WORK INSTRUCTIONS:
Count every line that includes the string "tags" in the entries that follow. Nothing besides the number is needed.

DATASET ENTRIES:
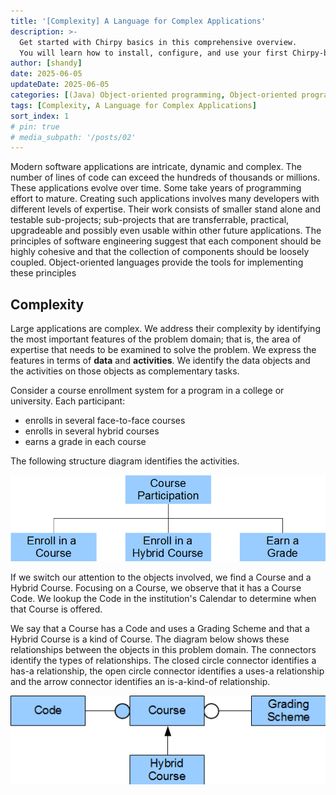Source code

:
 ```yaml
---
title: '[Complexity] A Language for Complex Applications'
description: >-
  Get started with Chirpy basics in this comprehensive overview.
  You will learn how to install, configure, and use your first Chirpy-based website, as well as deploy it to a web server.
author: [shandy]
date: 2025-06-05
updateDate: 2025-06-05
categories: [(Java) Object-oriented programming, Object-oriented programming]
tags: [Complexity, A Language for Complex Applications]
sort_index: 1
# pin: true
# media_subpath: '/posts/02'
---
```


Modern software applications are intricate, dynamic and complex. The number of lines of code can exceed the hundreds of thousands or millions. These applications evolve over time. Some take years of programming effort to mature. Creating such applications involves many developers with different levels of expertise. Their work consists of smaller stand alone and testable sub-projects; sub-projects that are transferrable, practical, upgradeable and possibly even usable within other future applications. The principles of software engineering suggest that each component should be highly cohesive and that the collection of components should be loosely coupled. Object-oriented languages provide the tools for implementing these principles

## Complexity

Large applications are complex. We address their complexity by identifying the most important features of the problem domain; that is, the area of expertise that needs to be examined to solve the problem. We express the features in terms of **data** and **activities**. We identify the data objects and the activities on those objects as complementary tasks.

Consider a course enrollment system for a program in a college or university. Each participant:
- enrolls in several face-to-face courses
- enrolls in several hybrid courses
- earns a grade in each course

The following structure diagram identifies the activities.

![alt text](assets/img/PRO192/OOP/oop-1.png)


If we switch our attention to the objects involved, we find a Course and a Hybrid Course. Focusing on a Course, we observe that it has a Course Code. We lookup the Code in the institution's Calendar to determine when that Course is offered.

We say that a Course has a Code and uses a Grading Scheme and that a Hybrid Course is a kind of Course. The diagram below shows these relationships between the objects in this problem domain. The connectors identify the types of relationships. The closed circle connector identifies a has-a relationship, the open circle connector identifies a uses-a relationship and the arrow connector identifies an is-a-kind-of relationship.

![alt text](assets/img/PRO192/OOP/oop-2.png)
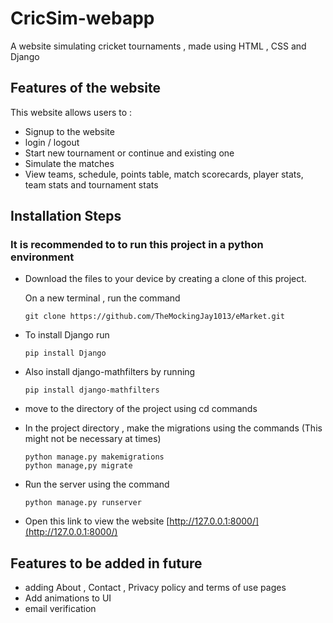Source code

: # CricSim-webapp

A website simulating cricket tournaments , made using HTML , CSS and Django

## Features of the website 
This website allows users to :
- Signup to the website
- login / logout
- Start new tournament or continue and existing one
- Simulate the matches 
- View teams, schedule, points table, match scorecards, player stats, team stats and tournament stats


## Installation Steps

### It is recommended to to run this project in a python environment

- Download the files to your device by creating a clone of this project.
  
  On a new terminal , run the command
  ```
  git clone https://github.com/TheMockingJay1013/eMarket.git
  ```
- To install Django run
  ```
  pip install Django
  ```
- Also install django-mathfilters by running 
  ```
  pip install django-mathfilters
  ```
- move to the directory of the project using cd commands

- In the project directory , make the migrations using the commands (This might not be necessary at times)
  ```
  python manage.py makemigrations
  python manage,py migrate
  ```
- Run the server using the command
  ```
  python manage.py runserver
  ```
- Open this link to view the website [http://127.0.0.1:8000/](http://127.0.0.1:8000/)

## Features to be added in future 
- adding About , Contact , Privacy policy and terms of use pages
- Add animations to UI
- email verification
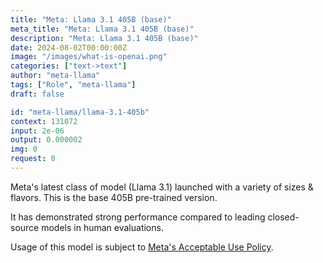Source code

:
```yaml
---
title: "Meta: Llama 3.1 405B (base)"
meta_title: "Meta: Llama 3.1 405B (base)"
description: "Meta: Llama 3.1 405B (base)"
date: 2024-08-02T00:00:00Z
image: "/images/what-is-openai.png"
categories: ["text->text"]
author: "meta-llama"
tags: ["Role", "meta-llama"]
draft: false

id: "meta-llama/llama-3.1-405b"
context: 131072
input: 2e-06
output: 0.000002
img: 0
request: 0
---
```


Meta's latest class of model (Llama 3.1) launched with a variety of sizes & flavors. This is the base 405B pre-trained version.

It has demonstrated strong performance compared to leading closed-source models in human evaluations.

Usage of this model is subject to [Meta's Acceptable Use Policy](https://www.llama.com/llama3/use-policy/).

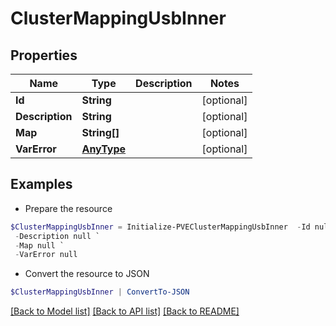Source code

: # ClusterMappingUsbInner
## Properties

Name | Type | Description | Notes
------------ | ------------- | ------------- | -------------
**Id** | **String** |  | [optional] 
**Description** | **String** |  | [optional] 
**Map** | **String[]** |  | [optional] 
**VarError** | [**AnyType**](.md) |  | [optional] 

## Examples

- Prepare the resource
```powershell
$ClusterMappingUsbInner = Initialize-PVEClusterMappingUsbInner  -Id null `
 -Description null `
 -Map null `
 -VarError null
```

- Convert the resource to JSON
```powershell
$ClusterMappingUsbInner | ConvertTo-JSON
```

[[Back to Model list]](../README.md#documentation-for-models) [[Back to API list]](../README.md#documentation-for-api-endpoints) [[Back to README]](../README.md)


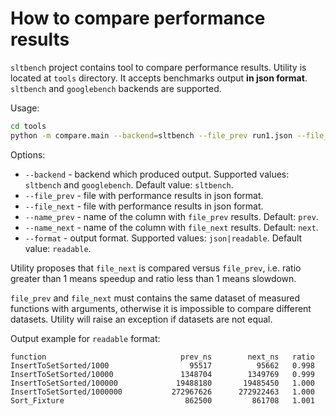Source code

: # How to compare performance results

`sltbench` project contains tool to compare performance results.
 Utility is located at `tools` directory. It accepts benchmarks output **in json
 format**. `sltbench` and `googlebench` backends are supported.

 Usage:
```bash
cd tools
python -m compare.main --backend=sltbench --file_prev run1.json --file_next run2.json
```

Options:
* `--backend` - backend which produced output. Supported values: `sltbench` and
`googlebench`. Default value: `sltbench`.
* `--file_prev` - file with performance results in json format.
* `--file_next` - file with performance results in json format.
* `--name_prev` - name of the column with `file_prev` results. Default: `prev`.
* `--name_next` - name of the column with `file_next` results. Default: `next`.
* `--format` - output format. Supported values: `json|readable`. Default value:
`readable`.

Utility proposes that `file_next` is compared versus `file_prev`, i.e. ratio greater than
1 means speedup and ratio less than 1 means slowdown.

`file_prev` and `file_next` must contains the same dataset of measured functions
with arguments, otherwise it is impossible to compare different datasets. Utility
will raise an exception if datasets are not equal.

Output example for `readable` format:
```
function                              prev_ns        next_ns   ratio
InsertToSetSorted/1000                  95517          95662   0.998
InsertToSetSorted/10000               1348704        1349769   0.999
InsertToSetSorted/100000             19488180       19485450   1.000
InsertToSetSorted/1000000           272967626      272922463   1.000
Sort_Fixture                           862500         861708   1.001
```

ANSWER BELOW:
2